Tuesday, February 17, 2004

My Valentines day was really cool. The first Valentines day I have ever celebrated without baby-sitting, I actually thought before that if you were single that the holiday did not apply to you... go figure. My dad always dreaded this holiday because it meant he had to leave his house, computer, and work and go out with his wife...(oh, how horrible)...and it also meant his anniversary was coming up (having to leave home, and etc. and go out). Needless to say, my father is an introvert...where did I come from?!? My mother and grandmother are both outgoing, but not as much as I. Blessed be the introvert for he/she will silently take over the world from their computers... If introverts took over the world, I wonder what they would do with us extroverts?
On that note, I took a test at church to tell me my personality...the only useful thing it told me is that I am extroverted and not a thinker. I got zeros on the other two things...that could be my problem, I can flunk a personality test, that is really impressive.
I use to hate being the center of attention...my friends and I would sneak off and have fun, but groups scare me!!! I like concerts but only when I can walk around or be where people are not touching me on all sides, or be among people I know. But if I do not know anyone, or a large group forms around me, I freak!!! The last concert I remember was Newsboys, we had been to concerts all day at Spirit West Coast. My friend convinced me to stand in the very front with her, we waited a few hours, but had a great view...people started pressing in and when the music started I was being shoved and pushed into the gate thingy to keep us back. I was pressed until I could not move then I started getting scared and tried to escape...but I was stuck...there was no way out! They had guys in front to help people out of there if they need to get out and I somehow got his attention, we were close to one, and he asked if I wanted out saying that I would not be able to go back. I agreed right away, and he reached down and picked me striate up and over the fence thingy (it was not extremely tall, like four feet). I have never felt so small as when he picked me up as if I were a feather and then set me down in a safe place. From there I went to the bleachers and sat with my amazing mom and friends...where I wish I had been the whole time.

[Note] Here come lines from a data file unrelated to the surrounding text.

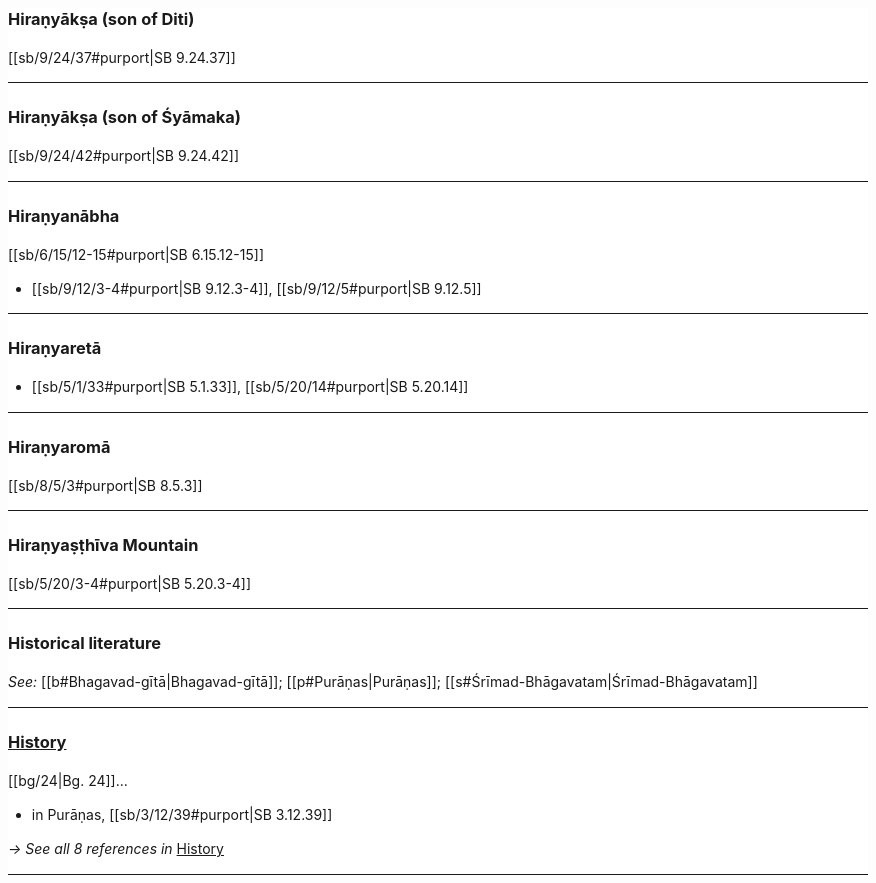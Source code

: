
### Hiraṇyākṣa (son of Diti)

[[sb/9/24/37#purport|SB 9.24.37]]


---

### Hiraṇyākṣa (son of Śyāmaka)

[[sb/9/24/42#purport|SB 9.24.42]]


---

### Hiraṇyanābha

[[sb/6/15/12-15#purport|SB 6.15.12-15]]

*  [[sb/9/12/3-4#purport|SB 9.12.3-4]], [[sb/9/12/5#purport|SB 9.12.5]]

---

### Hiraṇyaretā

*  [[sb/5/1/33#purport|SB 5.1.33]], [[sb/5/20/14#purport|SB 5.20.14]]

---

### Hiraṇyaromā

[[sb/8/5/3#purport|SB 8.5.3]]


---

### Hiraṇyaṣṭhīva Mountain

[[sb/5/20/3-4#purport|SB 5.20.3-4]]


---

### Historical literature


*See:* [[b#Bhagavad-gītā|Bhagavad-gītā]]; [[p#Purāṇas|Purāṇas]]; [[s#Śrīmad-Bhāgavatam|Śrīmad-Bhāgavatam]]

---

### [History](entries/history.md)

[[bg/24|Bg. 24]]...

* in Purāṇas, [[sb/3/12/39#purport|SB 3.12.39]]

*→ See all 8 references in* [History](entries/history.md)

---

So, if I hate groups...why am I the center of attention? My small group of friends is one thing...but I do not want to be the outgoing smart mouth. I feel so different from how I was...I used to say I was SHY!!! (ok, so most people did not believe me) I am just a small-town-country-girl. I raised chickens, goats, pigs, turkeys, rabbits, and many other animals, and loved it!!! For fun we would "go to town", which consisted of mom taking us kids (six at that time) to the nearest food store that was 45 minutes away (if you knew the road) and we would get to "eat out". At church, amazingly large at 8ish families, I would hang out with the only six other girls in the church (and two of those were sisters) and I would like never say anything. The families in our church mainly had boys, so there were a lot of them. I was braver than my siblings, which is not saying much (we took after our dad). I was the only one who would ask the over-seven-foot-tall UPS driver his name, and the only one to talk to the cop that came to our door while my parents were gone because our pigs got out (funny story behind that, and, yes, the cop had to replace his car door). Well, I was always interested in people and growing up I found that I could talk to anyone and they would talk to me. Therefore, I enjoyed it so why not talk to people. It freaked out my siblings, by anywhere I was I would start talking to those around me. I enjoyed that. In front of groups I shake and all I want to do is fall through a hole in the floor, public speaking is not something I do well.
So, why am I going on and on about this? That's a great question. They said I was the center of attention tonight while we were hanging out. I was taught that the center of attention is a BAD thing. Is it wrong for me to be in the center of it all? Is it wrong to be the center of attention? I WISH I KNEW!!!!